- Exercise prompt:
In your copy of the listing below, reproduce each word exactly and include no pictures.

★ ★ ★ ★ ★ ★ ★

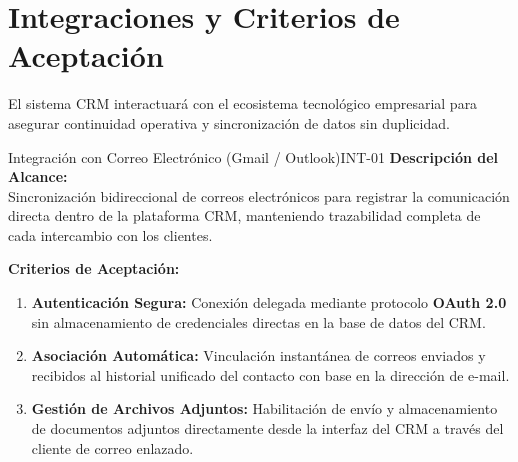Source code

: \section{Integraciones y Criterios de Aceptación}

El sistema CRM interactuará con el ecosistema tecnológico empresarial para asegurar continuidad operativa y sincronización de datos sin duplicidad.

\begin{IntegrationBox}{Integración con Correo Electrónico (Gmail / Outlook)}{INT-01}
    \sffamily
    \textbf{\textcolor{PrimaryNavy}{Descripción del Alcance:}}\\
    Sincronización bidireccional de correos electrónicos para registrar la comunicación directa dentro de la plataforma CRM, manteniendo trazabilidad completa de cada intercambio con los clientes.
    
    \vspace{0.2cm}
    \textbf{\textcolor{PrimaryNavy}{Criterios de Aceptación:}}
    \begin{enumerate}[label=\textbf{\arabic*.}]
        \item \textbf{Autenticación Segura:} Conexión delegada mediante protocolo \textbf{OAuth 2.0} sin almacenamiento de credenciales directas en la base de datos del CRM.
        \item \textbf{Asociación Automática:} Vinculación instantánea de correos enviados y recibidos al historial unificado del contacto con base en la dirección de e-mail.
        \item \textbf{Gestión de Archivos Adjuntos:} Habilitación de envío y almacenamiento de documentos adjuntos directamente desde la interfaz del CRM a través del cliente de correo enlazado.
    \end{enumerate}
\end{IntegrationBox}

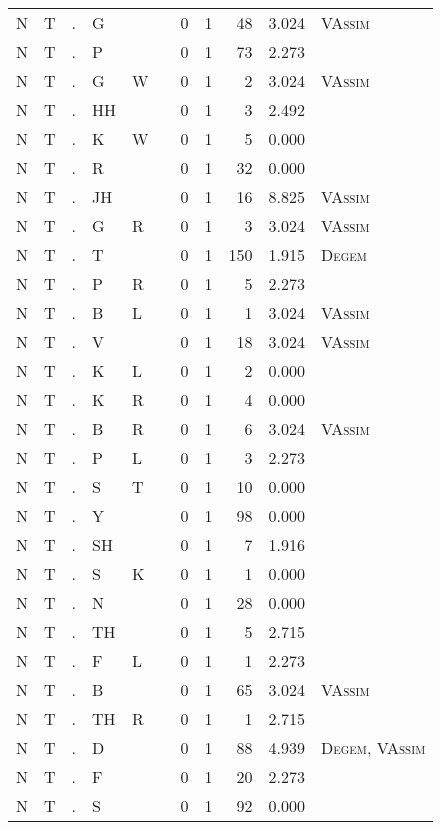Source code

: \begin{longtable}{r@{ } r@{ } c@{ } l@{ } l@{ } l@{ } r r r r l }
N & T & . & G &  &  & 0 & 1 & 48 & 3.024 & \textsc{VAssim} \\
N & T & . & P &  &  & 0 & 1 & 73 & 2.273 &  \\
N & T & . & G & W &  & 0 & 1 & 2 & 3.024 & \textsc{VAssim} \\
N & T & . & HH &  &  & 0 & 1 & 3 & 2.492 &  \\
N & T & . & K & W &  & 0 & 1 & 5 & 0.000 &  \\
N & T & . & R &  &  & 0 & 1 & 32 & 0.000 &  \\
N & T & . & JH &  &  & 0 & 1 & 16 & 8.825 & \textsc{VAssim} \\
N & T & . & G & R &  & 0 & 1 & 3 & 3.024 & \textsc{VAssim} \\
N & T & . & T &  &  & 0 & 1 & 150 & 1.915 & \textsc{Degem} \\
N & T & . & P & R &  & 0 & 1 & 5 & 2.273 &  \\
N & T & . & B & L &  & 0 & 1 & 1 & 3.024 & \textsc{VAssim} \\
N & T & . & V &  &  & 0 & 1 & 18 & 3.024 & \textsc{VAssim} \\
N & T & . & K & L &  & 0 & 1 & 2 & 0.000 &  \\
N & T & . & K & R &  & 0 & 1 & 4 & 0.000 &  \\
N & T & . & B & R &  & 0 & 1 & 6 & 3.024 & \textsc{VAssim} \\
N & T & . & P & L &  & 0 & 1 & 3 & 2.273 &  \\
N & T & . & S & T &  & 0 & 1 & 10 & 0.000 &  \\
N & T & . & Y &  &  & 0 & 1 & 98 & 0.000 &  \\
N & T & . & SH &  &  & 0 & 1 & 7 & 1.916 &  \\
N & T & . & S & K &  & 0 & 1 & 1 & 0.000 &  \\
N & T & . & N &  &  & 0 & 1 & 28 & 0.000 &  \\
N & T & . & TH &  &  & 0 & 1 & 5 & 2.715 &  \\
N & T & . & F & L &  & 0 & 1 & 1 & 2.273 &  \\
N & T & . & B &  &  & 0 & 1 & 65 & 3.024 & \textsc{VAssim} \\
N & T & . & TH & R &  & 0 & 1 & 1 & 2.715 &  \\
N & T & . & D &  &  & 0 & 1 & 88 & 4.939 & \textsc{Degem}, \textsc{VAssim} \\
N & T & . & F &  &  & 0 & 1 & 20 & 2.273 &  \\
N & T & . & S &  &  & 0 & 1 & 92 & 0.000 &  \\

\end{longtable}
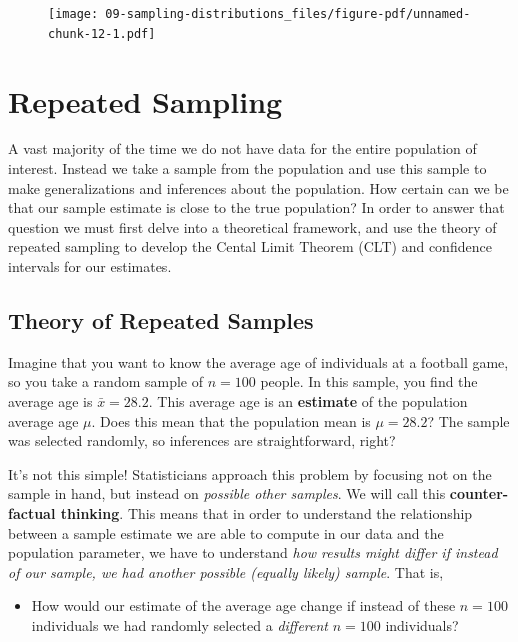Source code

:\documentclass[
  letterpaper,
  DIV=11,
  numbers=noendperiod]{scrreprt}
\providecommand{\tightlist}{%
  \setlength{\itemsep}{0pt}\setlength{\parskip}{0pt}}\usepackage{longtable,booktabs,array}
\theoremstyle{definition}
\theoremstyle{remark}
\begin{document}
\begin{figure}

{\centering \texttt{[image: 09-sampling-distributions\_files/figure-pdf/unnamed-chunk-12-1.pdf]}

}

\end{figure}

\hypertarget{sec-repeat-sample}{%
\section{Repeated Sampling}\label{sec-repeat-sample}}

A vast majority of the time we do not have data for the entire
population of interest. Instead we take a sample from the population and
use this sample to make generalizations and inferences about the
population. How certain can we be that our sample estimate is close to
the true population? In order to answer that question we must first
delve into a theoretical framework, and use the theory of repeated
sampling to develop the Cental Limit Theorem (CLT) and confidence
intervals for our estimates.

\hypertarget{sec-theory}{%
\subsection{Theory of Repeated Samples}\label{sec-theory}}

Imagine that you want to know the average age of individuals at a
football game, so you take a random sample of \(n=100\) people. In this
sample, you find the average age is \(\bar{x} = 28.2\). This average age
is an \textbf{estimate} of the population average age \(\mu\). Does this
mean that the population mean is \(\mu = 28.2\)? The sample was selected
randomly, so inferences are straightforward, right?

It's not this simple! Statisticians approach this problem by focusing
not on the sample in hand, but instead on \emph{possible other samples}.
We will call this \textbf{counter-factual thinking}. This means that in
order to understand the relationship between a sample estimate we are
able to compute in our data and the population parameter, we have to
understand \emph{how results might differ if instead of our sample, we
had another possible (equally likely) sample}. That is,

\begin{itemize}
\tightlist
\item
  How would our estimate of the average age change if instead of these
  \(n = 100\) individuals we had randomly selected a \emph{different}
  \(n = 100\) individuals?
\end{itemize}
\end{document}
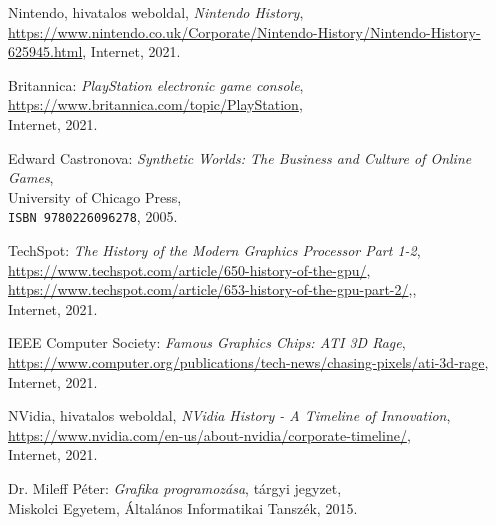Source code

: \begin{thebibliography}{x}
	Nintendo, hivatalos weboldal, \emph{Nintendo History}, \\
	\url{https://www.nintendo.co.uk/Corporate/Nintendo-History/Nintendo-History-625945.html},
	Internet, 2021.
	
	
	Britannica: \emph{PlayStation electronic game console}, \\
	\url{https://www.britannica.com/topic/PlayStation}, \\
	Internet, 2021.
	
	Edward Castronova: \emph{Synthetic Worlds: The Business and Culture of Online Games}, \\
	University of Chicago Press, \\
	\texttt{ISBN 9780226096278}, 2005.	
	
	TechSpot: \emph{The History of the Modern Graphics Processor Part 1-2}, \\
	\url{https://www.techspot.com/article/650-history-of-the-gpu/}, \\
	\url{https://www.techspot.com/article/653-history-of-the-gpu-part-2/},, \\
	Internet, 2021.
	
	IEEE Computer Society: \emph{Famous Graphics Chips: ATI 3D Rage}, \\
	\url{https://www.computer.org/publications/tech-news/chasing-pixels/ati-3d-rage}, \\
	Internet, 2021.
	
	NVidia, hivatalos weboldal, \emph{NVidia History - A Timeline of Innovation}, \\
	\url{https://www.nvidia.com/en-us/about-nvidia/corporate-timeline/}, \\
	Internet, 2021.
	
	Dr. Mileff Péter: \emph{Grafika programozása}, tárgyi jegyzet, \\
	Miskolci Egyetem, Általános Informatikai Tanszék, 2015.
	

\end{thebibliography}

★ ★ ★ ★ ★ ★ ★

- Task output:
Source code

: \section{Integraciones y Criterios de Aceptación}

El sistema CRM interactuará con el ecosistema tecnológico empresarial para asegurar continuidad operativa y sincronización de datos sin duplicidad.

\begin{IntegrationBox}{Integración con Correo Electrónico (Gmail / Outlook)}{INT-01}
    \sffamily
    \textbf{\textcolor{PrimaryNavy}{Descripción del Alcance:}}\\
    Sincronización bidireccional de correos electrónicos para registrar la comunicación directa dentro de la plataforma CRM, manteniendo trazabilidad completa de cada intercambio con los clientes.
    
    \vspace{0.2cm}
    \textbf{\textcolor{PrimaryNavy}{Criterios de Aceptación:}}
    \begin{enumerate}[label=\textbf{\arabic*.}]
        \item \textbf{Autenticación Segura:} Conexión delegada mediante protocolo \textbf{OAuth 2.0} sin almacenamiento de credenciales directas en la base de datos del CRM.
        \item \textbf{Asociación Automática:} Vinculación instantánea de correos enviados y recibidos al historial unificado del contacto con base en la dirección de e-mail.
        \item \textbf{Gestión de Archivos Adjuntos:} Habilitación de envío y almacenamiento de documentos adjuntos directamente desde la interfaz del CRM a través del cliente de correo enlazado.
    \end{enumerate}
\end{IntegrationBox}

Source code

: \begin{longtable}{r@{ } r@{ } c@{ } l@{ } l@{ } l@{ } r r r r l }
N & T & . & G &  &  & 0 & 1 & 48 & 3.024 & \textsc{VAssim} \\
N & T & . & P &  &  & 0 & 1 & 73 & 2.273 &  \\
N & T & . & G & W &  & 0 & 1 & 2 & 3.024 & \textsc{VAssim} \\
N & T & . & HH &  &  & 0 & 1 & 3 & 2.492 &  \\
N & T & . & K & W &  & 0 & 1 & 5 & 0.000 &  \\
N & T & . & R &  &  & 0 & 1 & 32 & 0.000 &  \\
N & T & . & JH &  &  & 0 & 1 & 16 & 8.825 & \textsc{VAssim} \\
N & T & . & G & R &  & 0 & 1 & 3 & 3.024 & \textsc{VAssim} \\
N & T & . & T &  &  & 0 & 1 & 150 & 1.915 & \textsc{Degem} \\
N & T & . & P & R &  & 0 & 1 & 5 & 2.273 &  \\
N & T & . & B & L &  & 0 & 1 & 1 & 3.024 & \textsc{VAssim} \\
N & T & . & V &  &  & 0 & 1 & 18 & 3.024 & \textsc{VAssim} \\
N & T & . & K & L &  & 0 & 1 & 2 & 0.000 &  \\
N & T & . & K & R &  & 0 & 1 & 4 & 0.000 &  \\
N & T & . & B & R &  & 0 & 1 & 6 & 3.024 & \textsc{VAssim} \\
N & T & . & P & L &  & 0 & 1 & 3 & 2.273 &  \\
N & T & . & S & T &  & 0 & 1 & 10 & 0.000 &  \\
N & T & . & Y &  &  & 0 & 1 & 98 & 0.000 &  \\
N & T & . & SH &  &  & 0 & 1 & 7 & 1.916 &  \\
N & T & . & S & K &  & 0 & 1 & 1 & 0.000 &  \\
N & T & . & N &  &  & 0 & 1 & 28 & 0.000 &  \\
N & T & . & TH &  &  & 0 & 1 & 5 & 2.715 &  \\
N & T & . & F & L &  & 0 & 1 & 1 & 2.273 &  \\
N & T & . & B &  &  & 0 & 1 & 65 & 3.024 & \textsc{VAssim} \\
N & T & . & TH & R &  & 0 & 1 & 1 & 2.715 &  \\
N & T & . & D &  &  & 0 & 1 & 88 & 4.939 & \textsc{Degem}, \textsc{VAssim} \\
N & T & . & F &  &  & 0 & 1 & 20 & 2.273 &  \\
N & T & . & S &  &  & 0 & 1 & 92 & 0.000 &  \\

\end{longtable}
Source code

:\documentclass[
  letterpaper,
  DIV=11,
  numbers=noendperiod]{scrreprt}
\providecommand{\tightlist}{%
  \setlength{\itemsep}{0pt}\setlength{\parskip}{0pt}}\usepackage{longtable,booktabs,array}
\theoremstyle{definition}
\theoremstyle{remark}
\begin{document}
\begin{figure}

{\centering \texttt{[image: 09-sampling-distributions\_files/figure-pdf/unnamed-chunk-12-1.pdf]}

}

\end{figure}

\hypertarget{sec-repeat-sample}{%
\section{Repeated Sampling}\label{sec-repeat-sample}}

A vast majority of the time we do not have data for the entire
population of interest. Instead we take a sample from the population and
use this sample to make generalizations and inferences about the
population. How certain can we be that our sample estimate is close to
the true population? In order to answer that question we must first
delve into a theoretical framework, and use the theory of repeated
sampling to develop the Cental Limit Theorem (CLT) and confidence
intervals for our estimates.

\hypertarget{sec-theory}{%
\subsection{Theory of Repeated Samples}\label{sec-theory}}

Imagine that you want to know the average age of individuals at a
football game, so you take a random sample of \(n=100\) people. In this
sample, you find the average age is \(\bar{x} = 28.2\). This average age
is an \textbf{estimate} of the population average age \(\mu\). Does this
mean that the population mean is \(\mu = 28.2\)? The sample was selected
randomly, so inferences are straightforward, right?

It's not this simple! Statisticians approach this problem by focusing
not on the sample in hand, but instead on \emph{possible other samples}.
We will call this \textbf{counter-factual thinking}. This means that in
order to understand the relationship between a sample estimate we are
able to compute in our data and the population parameter, we have to
understand \emph{how results might differ if instead of our sample, we
had another possible (equally likely) sample}. That is,

\begin{itemize}
\tightlist
\item
  How would our estimate of the average age change if instead of these
  \(n = 100\) individuals we had randomly selected a \emph{different}
  \(n = 100\) individuals?
\end{itemize}
\end{document}
Source code

: \begin{thebibliography}{x}
	Nintendo, hivatalos weboldal, \emph{Nintendo History}, \\
	\url{https://www.nintendo.co.uk/Corporate/Nintendo-History/Nintendo-History-625945.html},
	Internet, 2021.
	
	
	Britannica: \emph{PlayStation electronic game console}, \\
	\url{https://www.britannica.com/topic/PlayStation}, \\
	Internet, 2021.
	
	Edward Castronova: \emph{Synthetic Worlds: The Business and Culture of Online Games}, \\
	University of Chicago Press, \\
	\texttt{ISBN 9780226096278}, 2005.	
	
	TechSpot: \emph{The History of the Modern Graphics Processor Part 1-2}, \\
	\url{https://www.techspot.com/article/650-history-of-the-gpu/}, \\
	\url{https://www.techspot.com/article/653-history-of-the-gpu-part-2/},, \\
	Internet, 2021.
	
	IEEE Computer Society: \emph{Famous Graphics Chips: ATI 3D Rage}, \\
	\url{https://www.computer.org/publications/tech-news/chasing-pixels/ati-3d-rage}, \\
	Internet, 2021.
	
	NVidia, hivatalos weboldal, \emph{NVidia History - A Timeline of Innovation}, \\
	\url{https://www.nvidia.com/en-us/about-nvidia/corporate-timeline/}, \\
	Internet, 2021.
	
	Dr. Mileff Péter: \emph{Grafika programozása}, tárgyi jegyzet, \\
	Miskolci Egyetem, Általános Informatikai Tanszék, 2015.
	

\end{thebibliography}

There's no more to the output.